Your goal — Return each line below holding the string "kotlin".

++++ Provided information

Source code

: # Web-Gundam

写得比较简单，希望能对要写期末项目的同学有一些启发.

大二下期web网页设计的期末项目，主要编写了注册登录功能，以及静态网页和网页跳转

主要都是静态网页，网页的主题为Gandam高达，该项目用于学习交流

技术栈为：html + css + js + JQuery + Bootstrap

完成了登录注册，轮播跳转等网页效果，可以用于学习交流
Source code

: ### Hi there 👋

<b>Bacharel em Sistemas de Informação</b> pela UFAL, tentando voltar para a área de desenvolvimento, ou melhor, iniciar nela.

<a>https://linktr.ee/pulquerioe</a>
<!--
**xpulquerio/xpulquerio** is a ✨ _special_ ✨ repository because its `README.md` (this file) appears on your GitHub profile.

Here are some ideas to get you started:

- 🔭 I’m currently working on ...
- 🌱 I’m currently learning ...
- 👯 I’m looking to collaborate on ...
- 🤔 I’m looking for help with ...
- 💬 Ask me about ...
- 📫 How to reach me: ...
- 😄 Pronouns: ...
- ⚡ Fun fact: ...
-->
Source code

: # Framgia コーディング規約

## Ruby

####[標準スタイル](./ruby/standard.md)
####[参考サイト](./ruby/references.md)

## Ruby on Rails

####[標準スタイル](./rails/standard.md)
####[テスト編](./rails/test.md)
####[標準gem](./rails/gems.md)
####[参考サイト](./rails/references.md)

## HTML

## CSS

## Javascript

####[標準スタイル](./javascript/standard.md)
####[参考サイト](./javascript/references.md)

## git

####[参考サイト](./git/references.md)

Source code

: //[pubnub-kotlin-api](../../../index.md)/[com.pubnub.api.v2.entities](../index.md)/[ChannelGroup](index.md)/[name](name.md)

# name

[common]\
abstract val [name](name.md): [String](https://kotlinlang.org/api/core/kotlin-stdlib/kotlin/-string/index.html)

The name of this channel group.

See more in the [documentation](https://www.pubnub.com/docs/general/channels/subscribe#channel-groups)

++++++++

Output of the exercise —
: //[pubnub-kotlin-api](../../../index.md)/[com.pubnub.api.v2.entities](../index.md)/[ChannelGroup](index.md)/[name](name.md)
abstract val [name](name.md): [String](https://kotlinlang.org/api/core/kotlin-stdlib/kotlin/-string/index.html)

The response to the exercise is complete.